Así se está poniendo de manifiesto estos días en Cáceres, en el Congreso Nacional de la Empresa Familiar, que este año celebra su 25 aniversario. Unas jornadas de encuentro y reflexión que nos permiten analizar el entorno económico y social, los desafíos que afrontan las empresas familiares, que suponen casi el 90% de las compañías españolas, y, sobre todo, encontrar soluciones conjuntas con la mirada fija en el largo plazo. Y que también nos recuerdan que, en tiempos complejos, la mejor respuesta pasa por el equilibrio.

Pero este ejercicio de caminar en el presente visualizando el futuro no tendría sentido sin el alma que nos mueve como país y, por supuesto, también como empresas.
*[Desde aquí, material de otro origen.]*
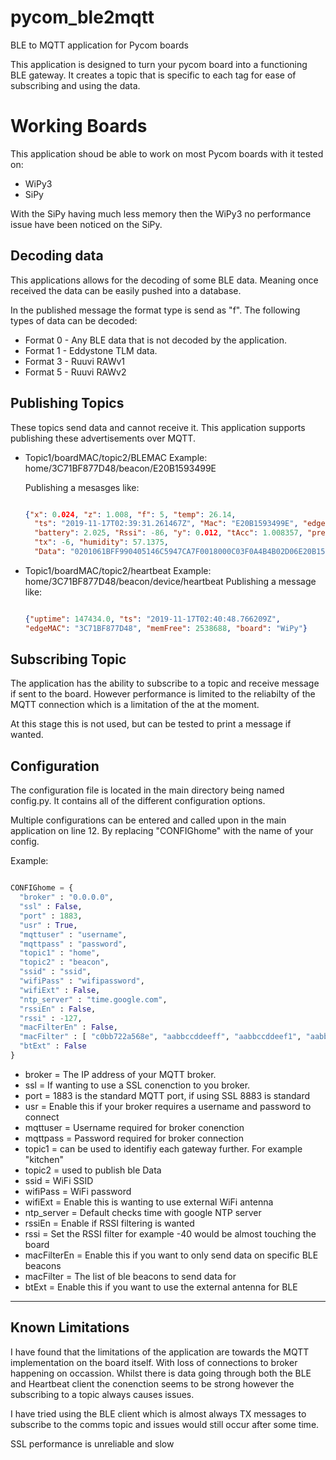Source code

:# pycom_ble2mqtt
BLE to MQTT application for Pycom boards

This application is designed to turn your pycom board into a functioning BLE
gateway. It creates a topic that is specific to each tag for ease of
subscribing and using the data.

# Working Boards

This application shoud be able to work on most Pycom boards with it tested on:
  * WiPy3
  * SiPy

With the SiPy having much less memory then the WiPy3 no performance issue have
been noticed on the SiPy.

## Decoding data

This applications allows for the decoding of some BLE data. Meaning once received
the data can be easily pushed into a database.

In the published message the format type is send as "f".
The following types of data can be decoded:
  * Format 0 - Any BLE data that is not decoded by the application.
  * Format 1 - Eddystone TLM data.
  * Format 3 - Ruuvi RAWv1
  * Format 5 - Ruuvi RAWv2


## Publishing Topics

These topics send data and cannot receive it.
This application supports publishing these advertisements over MQTT.

* Topic1/boardMAC/topic2/BLEMAC
  Example:
  home/3C71BF877D48/beacon/E20B1593499E

  Publishing a mesasges like:
  ```json

  {"x": 0.024, "z": 1.008, "f": 5, "temp": 26.14,
    "ts": "2019-11-17T02:39:31.261467Z", "Mac": "E20B1593499E", "edgeMAC": "3C71BF877D48",
    "battery": 2.025, "Rssi": -86, "y": 0.012, "tAcc": 1.008357, "pressure": 1018.39,
    "tx": -6, "humidity": 57.1375,
    "Data": "0201061BFF990405146C5947CA7F0018000C03F0A4B4B02D06E20B1593499E03190000020A000D09436F72655461675F3439396500000000000000000000"}

  ```
* Topic1/boardMAC/topic2/heartbeat
    Example:
    home/3C71BF877D48/beacon/device/heartbeat
    Publishing a message like:
    ```json

  {"uptime": 147434.0, "ts": "2019-11-17T02:40:48.766209Z",
    "edgeMAC": "3C71BF877D48", "memFree": 2538688, "board": "WiPy"}

    ```

## Subscribing Topic

The application has the ability to subscribe to a topic and receive message if
sent to the board. However performance is limited to the reliabilty of the MQTT
connection which is a limitation of the at the moment.

At this stage this is not used, but can be tested to print a message if wanted.

## Configuration

The configuration file is located in the main directory being named config.py.
It contains all of the different configuration options.

Multiple configurations can be entered and called upon in the main application
on line 12. By replacing "CONFIGhome" with the name of your config.

Example:
```python

CONFIGhome = {
  "broker" : "0.0.0.0",
  "ssl" : False,
  "port" : 1883,
  "usr" : True,
  "mqttuser" : "username",
  "mqttpass" : "password",
  "topic1" : "home",
  "topic2" : "beacon",
  "ssid" : "ssid",
  "wifiPass" : "wifipassword",
  "wifiExt" : False,
  "ntp_server" : "time.google.com",
  "rssiEn" : False,
  "rssi" : -127,
  "macFilterEn" : False,
  "macFilter" : [ "c0bb722a568e", "aabbccddeeff", "aabbccddeef1", "aabbccddeef2"],
  "btExt" : False
}

```
* broker = The IP address of your MQTT broker.
* ssl = If wanting to use a SSL conenction to you broker.
* port = 1883 is the standard MQTT port, if using SSL 8883 is standard
* usr = Enable this if your broker requires a username and password to connect
* mqttuser = Username required for broker conenction
* mqttpass = Password required for broker connection
* topic1 = can be used to identifiy each gateway further. For example "kitchen"
* topic2 = used to publish ble Data
* ssid = WiFi SSID
* wifiPass = WiFi password
* wifiExt = Enable this is wanting to use external WiFi antenna
* ntp_server = Default checks time with google NTP server
* rssiEn = Enable if RSSI filtering is wanted
* rssi = Set the RSSI filter for example -40 would be almost touching the board
* macFilterEn = Enable this if you want to only send data on specific BLE beacons
* macFilter = The list of ble beacons to send data for
* btExt = Enable this if you want to use the external antenna for BLE





-------------------------------------------------------------------------------------------------------------------
## Known Limitations
I have found that the limitations of the application are towards the MQTT implementation on the board itself. With loss of connections to broker happening on occassion. Whilst there is data going through both the BLE and Heartbeat client the conenction seems to be strong however the subscribing to a topic always causes issues.

I have tried using the BLE client which is almost always TX messages to subscribe to the comms topic and issues would still occur after some time.

SSL performance is unreliable and slow
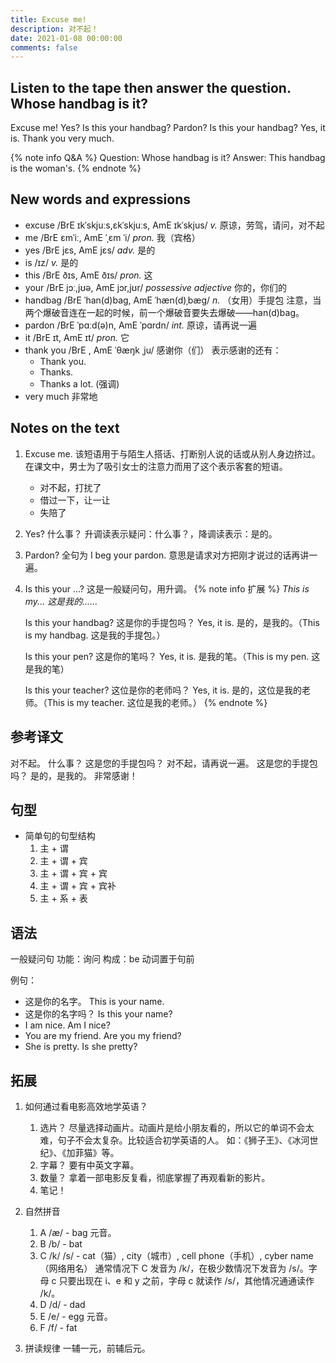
 ```yaml
---
title: Excuse me! 
description: 对不起！
date: 2021-01-08 00:00:00
comments: false
---
```


## Listen to the tape then answer the question. Whose handbag is it?

Excuse me!
Yes?
Is this your handbag?
Pardon?
Is this your handbag?
Yes, it is.
Thank you very much.

{% note info Q&A %}
   Question: Whose handbag is it?
   Answer: This handbag is the woman's.
{% endnote %}

## New words and expressions

- excuse /BrE ɪkˈskjuːs,ɛkˈskjuːs, AmE ɪkˈskjus/ *v.* 原谅，劳驾，请问，对不起
- me /BrE ɛmˈiː, AmE ˈˌɛm ˈi/ *pron.* 我（宾格）
- yes /BrE jɛs, AmE jɛs/ *adv.* 是的
- is /ɪz/ *v.* 是的
- this /BrE ðɪs, AmE ðɪs/ *pron.* 这
- your /BrE jɔː,jʊə, AmE jɔr,jʊr/ *possessive adjective* 你的，你们的
- handbag /BrE ˈhan(d)baɡ, AmE ˈhæn(d)ˌbæɡ/ *n.* （女用）手提包
  注意，当两个爆破音连在一起的时候，前一个爆破音要失去爆破——han(d)bag。
- pardon /BrE ˈpɑːd(ə)n, AmE ˈpɑrdn/ *int.* 原谅，请再说一遍
- it /BrE ɪt, AmE ɪt/ *pron.* 它
- thank you /BrE , AmE ˈθæŋk ˌju/ 感谢你（们）
  表示感谢的还有：
  - Thank you.
  - Thanks.
  - Thanks a lot. (强调)
- very much 非常地

## Notes on the text

1. Excuse me.
   该短语用于与陌生人搭话、打断别人说的话或从别人身边挤过。在课文中，男士为了吸引女士的注意力而用了这个表示客套的短语。
   - 对不起，打扰了
   - 借过一下，让一让
   - 失陪了
2. Yes? 什么事？
   升调读表示疑问：什么事？，降调读表示：是的。
3. Pardon?
   全句为 I beg your pardon. 意思是请求对方把刚才说过的话再讲一遍。
4. Is this your ...?
   这是一般疑问句，用升调。
   {% note info 扩展 %}
     *This is my... 这是我的……*

     Is this your handbag? 这是你的手提包吗？
     Yes, it is. 是的，是我的。（This is my handbag. 这是我的手提包。）

     Is this your pen? 这是你的笔吗？
     Yes, it is. 是我的笔。（This is my pen. 这是我的笔）

     Is this your teacher? 这位是你的老师吗？
     Yes, it is. 是的，这位是我的老师。（This is my teacher. 这位是我的老师。）
   {% endnote %}

## 参考译文

对不起。
什么事？
这是您的手提包吗？
对不起，请再说一遍。
这是您的手提包吗？
是的，是我的。
非常感谢！

## 句型

- 简单句的句型结构
   1. 主 + 谓
   2. 主 + 谓 + 宾
   3. 主 + 谓 + 宾 + 宾
   4. 主 + 谓 + 宾 + 宾补
   5. 主 + 系 + 表

## 语法

一般疑问句
功能：询问
构成：be 动词置于句前

例句：
- 这是你的名字。
   This is your name.
- 这是你的名字吗？
   Is this your name?
- I am nice. Am I nice?
- You are my friend. Are you my friend?
- She is pretty. Is she pretty?

## 拓展

1. 如何通过看电影高效地学英语？
   1. 选片？
      尽量选择动画片。动画片是给小朋友看的，所以它的单词不会太难，句子不会太复杂。比较适合初学英语的人。
      如：《狮子王》、《冰河世纪》、《加菲猫》等。
   2. 字幕？
      要有中英文字幕。
   3. 数量？
      拿着一部电影反复看，彻底掌握了再观看新的影片。
   4. 笔记！
2. 自然拼音
   1. A /æ/ - bag
      元音。
   2. B /b/ - bat
   3. C /k/ /s/ - cat（猫）, city（城市）, cell phone（手机）, cyber name（网络用名）
      通常情况下 C 发音为 /k/，在极少数情况下发音为 /s/。字母 c 只要出现在 i、e 和 y 之前，字母 c 就读作 /s/，其他情况通通读作 /k/。
   4. D /d/ - dad
   5. E /e/ - egg
      元音。
   6. F /f/ - fat

3. 拼读规律
   一辅一元，前辅后元。
      
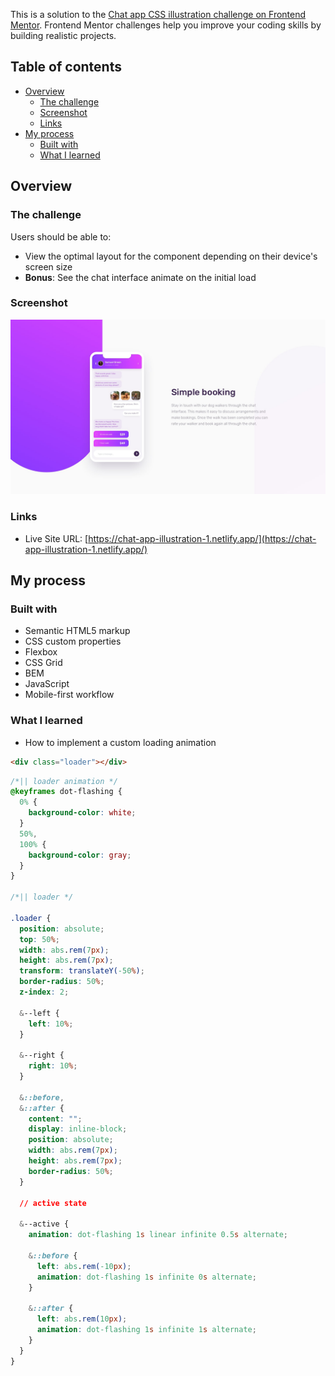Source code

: This is a solution to the [Chat app CSS illustration challenge on Frontend Mentor](https://www.frontendmentor.io/challenges/chat-app-css-illustration-O5auMkFqY). 
Frontend Mentor challenges help you improve your coding skills by building realistic projects. 

## Table of contents

- [Overview](#overview)
  - [The challenge](#the-challenge)
  - [Screenshot](#screenshot)
  - [Links](#links)
- [My process](#my-process)
  - [Built with](#built-with)
  - [What I learned](#what-i-learned)


## Overview

### The challenge

Users should be able to:

- View the optimal layout for the component depending on their device's screen size
- **Bonus**: See the chat interface animate on the initial load

### Screenshot

![](./design/desktop-design.jpg)

### Links

- Live Site URL: [https://chat-app-illustration-1.netlify.app/](https://chat-app-illustration-1.netlify.app/)

## My process

### Built with

- Semantic HTML5 markup
- CSS custom properties
- Flexbox
- CSS Grid
- BEM 
- JavaScript
- Mobile-first workflow

### What I learned

- How to implement a custom loading animation 

```html
<div class="loader"></div>
```
```css
/*|| loader animation */
@keyframes dot-flashing {
  0% {
    background-color: white;
  }
  50%,
  100% {
    background-color: gray;
  }
}

/*|| loader */

.loader {
  position: absolute;
  top: 50%;
  width: abs.rem(7px);
  height: abs.rem(7px);
  transform: translateY(-50%);
  border-radius: 50%;
  z-index: 2;

  &--left {
    left: 10%;
  }

  &--right {
    right: 10%;
  }

  &::before,
  &::after {
    content: "";
    display: inline-block;
    position: absolute;
    width: abs.rem(7px);
    height: abs.rem(7px);
    border-radius: 50%;
  }

  // active state

  &--active {
    animation: dot-flashing 1s linear infinite 0.5s alternate;

    &::before {
      left: abs.rem(-10px);
      animation: dot-flashing 1s infinite 0s alternate;
    }

    &::after {
      left: abs.rem(10px);
      animation: dot-flashing 1s infinite 1s alternate;
    }
  }
}
```


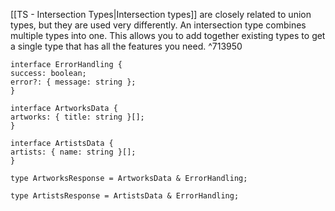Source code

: 
[[TS - Intersection Types|Intersection types]] are closely related to union types, but they are used very differently. An intersection type combines multiple types into one. This allows you to add together existing types to get a single type that has all the features you need. ^713950

```TS
interface ErrorHandling {
success: boolean;
error?: { message: string };
}

interface ArtworksData {
artworks: { title: string }[];
}

interface ArtistsData {
artists: { name: string }[];
}

type ArtworksResponse = ArtworksData & ErrorHandling;

type ArtistsResponse = ArtistsData & ErrorHandling;
```



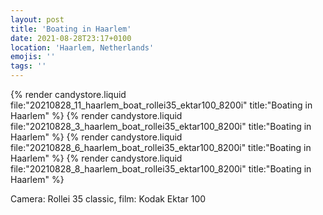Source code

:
 ```yaml
---
layout: post
title: 'Boating in Haarlem'
date: 2021-08-28T23:17+0100
location: 'Haarlem, Netherlands'
emojis: ''
tags: ''
---
```


{% render candystore.liquid file:"20210828_11_haarlem_boat_rollei35_ektar100_8200i" title:"Boating in Haarlem" %}
{% render candystore.liquid file:"20210828_3_haarlem_boat_rollei35_ektar100_8200i" title:"Boating in Haarlem" %}
{% render candystore.liquid file:"20210828_6_haarlem_boat_rollei35_ektar100_8200i" title:"Boating in Haarlem" %}
{% render candystore.liquid file:"20210828_8_haarlem_boat_rollei35_ektar100_8200i" title:"Boating in Haarlem" %}

Camera: Rollei 35 classic, film: Kodak Ektar 100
Las personas y, sobre todo, las nuevas generaciones. Porque las decisiones que adoptemos hoy han de tener a los jóvenes en cuenta: su voz marcará en gran medida la transformación hacia una economía más digital y sostenible que ya ha comenzado y sobre la que no cabe dar marcha atrás.

Por este motivo, no es de extrañar que el talento esté siendo una de las palabras más repetidas en los últimos tiempos. Sin las personas y su conocimiento no será posible cumplir ninguna de las metas que nos marquemos como economía y sociedad. Las empresas ya somos conscientes de ello, y la atracción y fidelización del talento son la piedra angular de cualquier estrategia de crecimiento. Desde el día en el que una persona se suma a nuestras filas, hemos de dotarla de las herramientas para su desarrollo profesional, estrechamente ligado al personal.

Sin embargo, esta entrada al mundo laboral solo es el inicio de una nueva etapa en su camino, al que precede otra crucial, y que debemos abordar sin dilación. Me refiero a la educación en su conjunto, que ayuda a conformar nuestros valores, que serán cruciales a lo largo de nuestra vida -también profesional-, y nos dotan de las capacidades y habilidades con las que no solo formamos parte de la sociedad, sino que realizamos nuestra aportación a la misma.

En tiempos de cambio como el que nos encontramos, hemos de ser conscientes de la necesidad de redefinir este camino de aprendizaje, teniendo en cuenta la realidad del tejido empresarial. Precisamos desarrollar nuevas competencias técnicas, pero también impulsar otras capacidades como la innovación, el emprendimiento y, por encima de todo, la curiosidad. La respuesta a este reto exige de un diálogo constante y colaborativo entre el sector educativo y el ámbito laboral. La empresa familiar, por su cercanía con las comunidades en las que está presente y su capacidad para generar oportunidades de formación que estimulen a las generaciones más jóvenes, debe tener una voz protagonista en este diálogo.

En definitiva, afrontamos un entorno ciertamente complejo, en el que las decisiones que tomemos hoy marcarán cómo seremos mañana. En el que las empresas han de ser vistas y tenidas en cuenta como parte de la solución para contar con personas formadas, motivadas e ilusionadas, que nos sigan guiando hacia un futuro mejor. Que nos sigan ayudando a conseguir ese equilibrio perfecto entre el atrevimiento y la cautela y entre el ‘deber’ y el ‘desear’. Un futuro en el que poder seguir aprendiendo del buen hacer de la empresa familiar.